▶ Activity:
Extract, exactly as written, each line from the start of the records below to the line containing "## Copyrights", both ends included; drop the pictures.

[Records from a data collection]
= = = =

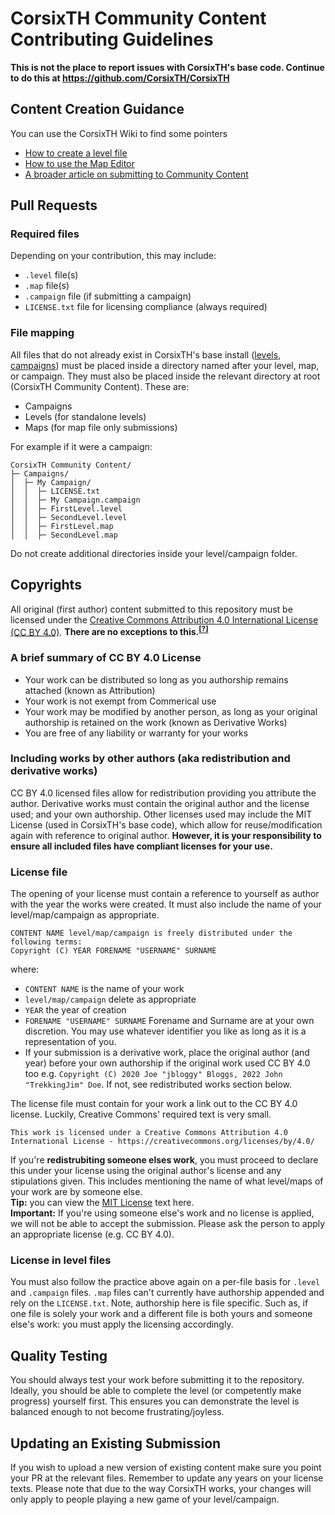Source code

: # CorsixTH Community Content Contributing Guidelines
**This is not the place to report issues with CorsixTH's base code. Continue to do this at https://github.com/CorsixTH/CorsixTH**

## Content Creation Guidance
You can use the CorsixTH Wiki to find some pointers
- [How to create a level file](https://github.com/CorsixTH/CorsixTH/wiki/Custom-Levels)
- [How to use the Map Editor](https://github.com/CorsixTH/CorsixTH/wiki/Map-Editor)
- [A broader article on submitting to Community Content](https://github.com/CorsixTH/CorsixTH/wiki/Submitting-to-Community-Content)

## Pull Requests
### Required files
Depending on your contribution, this may include:
- `.level` file(s)
- `.map` file(s)
- `.campaign` file (if submitting a campaign)
- `LICENSE.txt` file for licensing compliance (always required)

### File mapping
All files that do not already exist in CorsixTH's base install ([levels](https://github.com/CorsixTH/CorsixTH/tree/master/CorsixTH/Levels), [campaigns](https://github.com/CorsixTH/CorsixTH/tree/master/CorsixTH/Campaigns)) must be placed inside a directory named after your level, map, or campaign. They must also be placed inside the relevant directory at root (CorsixTH Community Content). These are:
- Campaigns
- Levels (for standalone levels)
- Maps (for map file only submissions)

For example if it were a campaign:
```
CorsixTH Community Content/
├─ Campaigns/
│  ├─ My Campaign/
│  │  ├─ LICENSE.txt
│  │  ├─ My Campaign.campaign
│  │  ├─ FirstLevel.level
│  │  ├─ SecondLevel.level
│  │  ├─ FirstLevel.map
│  │  ├─ SecondLevel.map
```
Do not create additional directories inside your level/campaign folder.

## Copyrights
All original (first author) content submitted to this repository must be licensed under the [Creative Commons Attribution 4.0 International License (CC BY 4.0)](http://creativecommons.org/licenses/by/4.0/). **There are no exceptions to this.<sup><a href="https://github.com/CorsixTH/CorsixTH/wiki/Submitting-to-Community-Content#why-we-license" title="Learn why">[?]</a></sup>**

### A brief summary of CC BY 4.0 License
- Your work can be distributed so long as you authorship remains attached (known as Attribution)
- Your work is not exempt from Commerical use
- Your work may be modified by another person, as long as your original authorship is retained on the work (known as Derivative Works)
- You are free of any liability or warranty for your works

### Including works by other authors (aka redistribution and derivative works)
CC BY 4.0 licensed files allow for redistribution providing you attribute the author. Derivative works must contain the original author and the license used; and your own authorship. Other licenses used may include the MIT License (used in CorsixTH's base code), which allow for reuse/modification again with reference to original author. **However, it is your responsibility to ensure all included files have compliant licenses for your use.**

### License file
The opening of your license must contain a reference to yourself as author with the year the works were created. It must also include the name of your level/map/campaign as appropriate.
```
CONTENT NAME level/map/campaign is freely distributed under the following terms:
Copyright (C) YEAR FORENAME "USERNAME" SURNAME
```
where:
- `CONTENT NAME` is the name of your work
- `level/map/campaign` delete as appropriate
- `YEAR` the year of creation
- `FORENAME "USERNAME" SURNAME` Forename and Surname are at your own discretion. You may use whatever identifier you like as long as it is a representation of you.
- If your submission is a derivative work, place the original author (and year) before your own authorship if the original work used CC BY 4.0 too e.g. `Copyright (C) 2020 Joe "jbloggy" Bloggs, 2022 John "TrekkingJim" Doe`. If not, see redistributed works section below.

The license file must contain for your work a link out to the CC BY 4.0 license. Luckily, Creative Commons' required text is very small.
```
This work is licensed under a Creative Commons Attribution 4.0 International License - https://creativecommons.org/licenses/by/4.0/
```
If you're **redistrubiting someone elses work**, you must proceed to declare this under your license using the original author's license and any stipulations given. This includes mentioning the name of what level/maps of your work are by someone else.\
**Tip:** you can view the [MIT License](https://choosealicense.com/licenses/mit/) text here.\
**Important:** If you're using someone else's work and no license is applied, we will not be able to accept the submission. Please ask the person to apply an appropriate license (e.g. CC BY 4.0).

### License in level files
You must also follow the practice above again on a per-file basis for `.level` and `.campaign` files. `.map` files can't currently have authorship appended and rely on the `LICENSE.txt`. Note, authorship here is file specific. Such as, if one file is solely your work and a different file is both yours and someone else's work: you must apply the licensing accordingly.

## Quality Testing
You should always test your work before submitting it to the repository. Ideally, you should be able to complete the level (or competently make progress) yourself first. This ensures you can demonstrate the level is balanced enough to not become frustrating/joyless.

## Updating an Existing Submission
If you wish to upload a new version of existing content make sure you point your PR at the relevant files. Remember to update any years on your license texts. Please note that due to the way CorsixTH works, your changes will only apply to people playing a new game of your level/campaign.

= = = =

▶ Expected output:
Source code

: # CorsixTH Community Content Contributing Guidelines
**This is not the place to report issues with CorsixTH's base code. Continue to do this at https://github.com/CorsixTH/CorsixTH**

## Content Creation Guidance
You can use the CorsixTH Wiki to find some pointers
- [How to create a level file](https://github.com/CorsixTH/CorsixTH/wiki/Custom-Levels)
- [How to use the Map Editor](https://github.com/CorsixTH/CorsixTH/wiki/Map-Editor)
- [A broader article on submitting to Community Content](https://github.com/CorsixTH/CorsixTH/wiki/Submitting-to-Community-Content)

## Pull Requests
### Required files
Depending on your contribution, this may include:
- `.level` file(s)
- `.map` file(s)
- `.campaign` file (if submitting a campaign)
- `LICENSE.txt` file for licensing compliance (always required)

### File mapping
All files that do not already exist in CorsixTH's base install ([levels](https://github.com/CorsixTH/CorsixTH/tree/master/CorsixTH/Levels), [campaigns](https://github.com/CorsixTH/CorsixTH/tree/master/CorsixTH/Campaigns)) must be placed inside a directory named after your level, map, or campaign. They must also be placed inside the relevant directory at root (CorsixTH Community Content). These are:
- Campaigns
- Levels (for standalone levels)
- Maps (for map file only submissions)

For example if it were a campaign:
```
CorsixTH Community Content/
├─ Campaigns/
│  ├─ My Campaign/
│  │  ├─ LICENSE.txt
│  │  ├─ My Campaign.campaign
│  │  ├─ FirstLevel.level
│  │  ├─ SecondLevel.level
│  │  ├─ FirstLevel.map
│  │  ├─ SecondLevel.map
```
Do not create additional directories inside your level/campaign folder.

## Copyrights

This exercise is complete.